Friday, 13 December 2013

Lecture : rough guide to reality

This lecture was a guide to reality and the aspect behind reality. The reality aspect of this lecture was looking beyond documentary photography but looking at critical practice as the creative exploration of the world and its mediations.

The lecture went onto montage as realism and looking at photographers who create this but majority didn't and one photographer which really stood out was Berthold Brecht his photograph of Krupp factory was very complicated as the photo does not represent reality in the slightest and it doesn't mirror the reflection of realism which was very odd as you would think that a photograph would create this realism and real to life but there are so many things you can do to a photograph to create a different meaning which is interesting while looking through the module.

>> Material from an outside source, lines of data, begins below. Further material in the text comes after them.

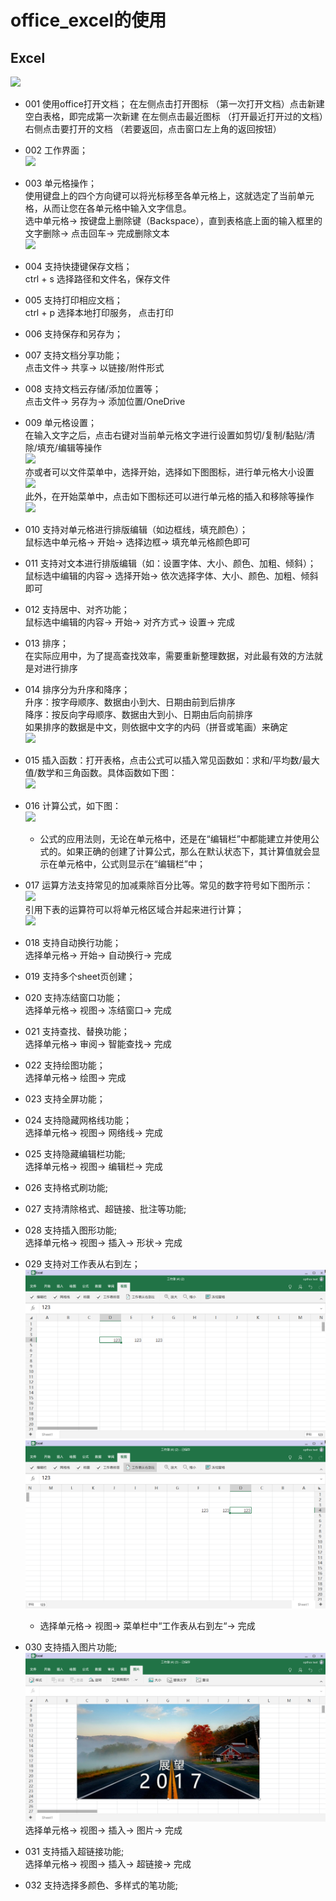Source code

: # office_excel的使用
## Excel   
![](../pic/soft/tmp_4997-Screenshot_2017-03-07-18-40-16401459281.png)   

  - 001 使用office打开文档；
   在左侧点击打开图标 （第一次打开文档）点击新建空白表格，即完成第一次新建
   在左侧点击最近图标 （打开最近打开过的文档）右侧点击要打开的文档 （若要返回，点击窗口左上角的返回按钮）

  - 002 工作界面；   
  ![](../pic/soft/%E5%B7%A5%E4%BD%9C%E7%95%8C%E9%9D%A21212.png)   
  
  - 003 单元格操作；   
    使用键盘上的四个方向键可以将光标移至各单元格上，这就选定了当前单元格，从而让您在各单元格中输入文字信息。   
    选中单元格-> 按键盘上删除键（Backspace），直到表格底上面的输入框里的文字删除-> 点击回车-> 完成删除文本   
  ![](../pic/soft/%E8%BE%93%E5%85%A5.png)   

  - 004 支持快捷键保存文档；  
    ctrl + s 选择路径和文件名，保存文件
    
  - 005 支持打印相应文档；   
    ctrl + p 选择本地打印服务， 点击打印

  - 006 支持保存和另存为；
  - 007 支持文档分享功能；   
    点击文件-> 共享-> 以链接/附件形式

  - 008 支持文档云存储/添加位置等；   
    点击文件-> 另存为-> 添加位置/OneDrive

  - 009 单元格设置；   
    在输入文字之后，点击右键对当前单元格文字进行设置如剪切/复制/黏贴/清除/填充/编辑等操作   
    ![](../pic/soft/%E5%8D%95%E5%85%83%E6%A0%BC%E8%AE%BE%E7%BD%AE1.png)   
    亦或者可以文件菜单中，选择开始，选择如下图图标，进行单元格大小设置   
    ![](../pic/soft/%E5%8D%95%E5%85%83%E6%A0%BC%E8%AE%BE%E7%BD%AE2.png)   
    此外，在开始菜单中，点击如下图标还可以进行单元格的插入和移除等操作   
    ![](../pic/soft/%E5%8D%95%E5%85%83%E6%A0%BC%E8%AE%BE%E7%BD%AE3.png)   

  - 010 支持对单元格进行排版编辑（如边框线，填充颜色）；   
    鼠标选中单元格-> 开始-> 选择边框-> 填充单元格颜色即可

  - 011 支持对文本进行排版编辑（如：设置字体、大小、颜色、加粗、倾斜）；   
    鼠标选中编辑的内容-> 选择开始-> 依次选择字体、大小、颜色、加粗、倾斜即可

  - 012 支持居中、对齐功能；   
    鼠标选中编辑的内容-> 开始-> 对齐方式-> 设置-> 完成

  - 013 排序；   
    在实际应用中，为了提高查找效率，需要重新整理数据，对此最有效的方法就是对进行排序

  - 014 排序分为升序和降序；   
    升序：按字母顺序、数据由小到大、日期由前到后排序   
    降序：按反向字母顺序、数据由大到小、日期由后向前排序   
    如果排序的数据是中文，则依据中文字的内码（拼音或笔画）来确定   
    ![](../pic/soft/%E5%8D%87%E5%BA%8F%E5%92%8C%E9%99%8D%E5%BA%8F.png)   
  - 015 插入函数：打开表格，点击公式可以插入常见函数如：求和/平均数/最大值/数学和三角函数。具体函数如下图：   
    ![](../pic/soft/%E6%8F%92%E5%85%A5%E5%87%BD%E6%95%B0.png)   
  
  - 016 计算公式，如下图：   
    ![](../pic/soft/%E5%85%AC%E5%BC%8F.png)   
    - 公式的应用法则，无论在单元格中，还是在“编辑栏”中都能建立并使用公式的。如果正确的创建了计算公式，那么在默认状态下，其计算值就会显示在单元格中，公式则显示在“编辑栏”中；
  - 017 运算方法支持常见的加减乘除百分比等。常见的数字符号如下图所示：   
    ![](../pic/soft/%E8%BF%90%E7%AE%97%E7%AC%A6%E5%8F%B7.png)   
    引用下表的运算符可以将单元格区域合并起来进行计算；   
    ![](../pic/soft/%E8%BF%90%E7%AE%97%E7%AC%A6%E5%8F%B72.png)   
  
  - 018 支持自动换行功能；   
    选择单元格-> 开始-> 自动换行-> 完成

  - 019 支持多个sheet页创建； 

  - 020 支持冻结窗口功能；  
    选择单元格-> 视图-> 冻结窗口-> 完成
 
  - 021 支持查找、替换功能；   
    选择单元格-> 审阅-> 智能查找-> 完成

  - 022 支持绘图功能；   
    选择单元格-> 绘图-> 完成

  - 023 支持全屏功能；  
  - 024 支持隐藏网格线功能；     
    选择单元格-> 视图-> 网络线-> 完成

  - 025 支持隐藏编辑栏功能;   
    选择单元格-> 视图-> 编辑栏-> 完成

  - 026 支持格式刷功能;

  - 027 支持清除格式、超链接、批注等功能;

  - 028 支持插入图形功能;   
    选择单元格-> 视图-> 插入-> 形状-> 完成

  - 029 支持对工作表从右到左；
    ![](../pic/soft/tmp_12617-MS%E8%A1%A8%E6%A0%BC1191860409.png)  
    ![](../pic/soft/tmp_12617-MS%E8%A1%A8%E6%A0%BC2930654261.png)  
    - 选择单元格-> 视图-> 菜单栏中“工作表从右到左“-> 完成

  - 030 支持插入图片功能;   
    ![](../pic/soft/tmp_12617-MS%E6%8F%92%E5%85%A5%E5%9B%BE%E7%89%871455707764.png)
    选择单元格-> 视图-> 插入-> 图片-> 完成

  - 031 支持插入超链接功能;   
    选择单元格-> 视图-> 插入-> 超链接-> 完成
 
  - 032 支持选择多颜色、多样式的笔功能;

Further on the lecture a section came up about surrealist documentary and ethnographic surrealism. Surrealist documentary is '
In aspiring to open the imagination upon reality, Surrealism blurs the distinction between fact and fiction. 'In Surrealist documentaries the realistic effect is used to hook the viewer into the world represented by the film in order to disrupt taken-for-granted assumptions about that world.' ( http://www.urbandictionary.com/define.php?term=Surrealist%20Documentary ) This can be portrayed within a photograph just as much as a documentary and there were many photographers who were capturing this open imagination upon reality, one person while in the lecture who captured my eye was the work of Man Ray and his approach on surrealist photography. A quote by Man Ray when he was doing his photography "Of course, there will always be those who look only at technique, who ask 'how', while others of a more curious nature will ask 'why'. Personally, I have always preferred inspiration to information." (http://www.arthistoryarchive.com/arthistory/surrealism/Man-Ray.html) Man Ray had a lot of inspiration when it came to his work but the  inspirations through-out his life, one of the most notable being Marquis de Sade – a man imprisoned for writing about sexual exploits involving women. Man Ray was inspired by his obsession with women and also began to explore female eroticism, evident in many of his photographs. Man Ray tried to create a Surrealist vision of the female form, and utilized solarisation, cropping, over development (various photographic techniques) to create a surreal effect in his photographs, and this is where his idea started of creating these amazing surreal photographs

Looking at this lecture made me really get a view and an understanding of the way photographers work and that so many of them have different ways of portraying certain things and I find it really interesting to be researching more in to photographer which fits in well with the project which I am doing.